The National Company Law Appellate Tribunal (NCLAT), which in its December 18 order rendered the Registrar of Companies’ (RoC) decision converting Tata Sons to a private company illegal and reinstated the Tata Group holding company’s public company status, on Thursday asked RoC’s parent ministry MCA to clarify why the Companies Act has been silent on the relevant criterion since 2015 amendments to it.
“If there is no prescription (with regard to the paid-up share capital), how can you define a private company?
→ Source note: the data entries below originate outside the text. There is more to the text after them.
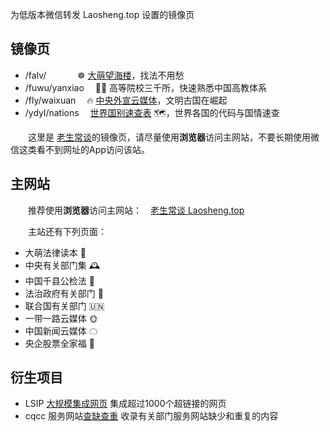 <!-- # wx 同名标题会被合并 -->

为低版本微信转发 Laosheng.top 设置的镜像页

镜像页
------

*	/falv/　 　	　☸️ [大萌望海楼](falv/fahai)，找法不用愁
*	/fuwu/yanxiao	　👨‍🎓 高等院校三千所，快速熟悉中国高教体系
*	/fly/waixuan	　🔥 [中央外宣云媒体](fly/waixuan)，文明古国在崛起
*	/ydyl/nations	　[世界国别速查表](ydyl/nations) 🗺，世界各国的代码与国情速查
<!-- *	/fuwu/jujia	　[新冠居家指引](fuwu/jujia)文件速查，中医药康复治疗方法😷 -->

　　这里是 [老生常谈](https://Laosheng.top)的镜像页，请尽量使用**浏览器**访问主网站，不要长期使用微信这类看不到网址的App访问该站。


主网站
------

　　推荐使用**浏览器**访问主网站：　[老生常谈	Laosheng.top](https://laosheng.top)

　　主站还有下列页面：

*	大萌法律读本 💎
*	中央有关部门集 🕰
*	中国千县公检法 📑
*	法治政府有关部门 🏢
*	联合国有关部门 🇺🇳
*	一带一路云媒体 🌞
*	中国新闻云媒体 ☁
*	央企股票全家福 🧧


衍生项目
--------

*	LSIP [大规模集成网页](https://diamonwoo.github.io/LSIP ) 集成超过1000个超链接的网页
*	cqcc 服务网站[查缺查重](https://diamonwoo.github.io/cqcc ) 收录有关部门服务网站缺少和重复的内容
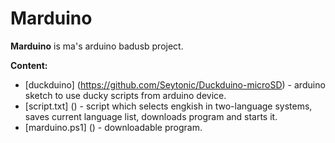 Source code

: # Marduino 
**Marduino** is ma's arduino badusb project.

**Сontent:**
* [duckduino] (https://github.com/Seytonic/Duckduino-microSD) - arduino sketch to use ducky scripts from arduino device.
* [script.txt] () - script which selects engkish in two-language systems, saves current language list, downloads program and starts it.
* [marduino.ps1] () - downloadable program.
We were also looking for pros and cons while we were dictating the judgment and we found Rs 1-lakh limit is no more, but at the same time, there is no prescription,” the two-member NCLAT bench, headed by its chairperson Justice S J Mukhopadhaya, said.
The matter will come up for further hearing on Friday. The RoC, Mumbai, through the ministry of corporate affairs (MCA), had moved the NCLAT “seeking certain modifications in its December 18 order in the Tata-Mistry case…to correctly reflect the conduct of the Registrar of Companies, Mumbai as not being ‘illegal’ and being as per the provisions of the Companies Act, 1956/2013” and removal of ‘certain aspersions’ cast by the appellate tribunal order on the conversion.
While the Companies Act, 2013, defined a private company as one which has a minimum paid-up share capital “of one lakh rupees or such higher paid-up share capital”, the amendment to the Act that came into being with effect from May 29, 2015, omitted such threshold. The power to set the limit lies with the central government.
The NCLAT said, “We want to clarify on that. It’s very good that you (RoC) filed the application. (The conversion being) illegal is our finding, not observation. You are not a bad person that I can tell you, but our judgement is not wrong,” the bench said, adding that with proper clarification from the MCA, it might expunge the aspersions.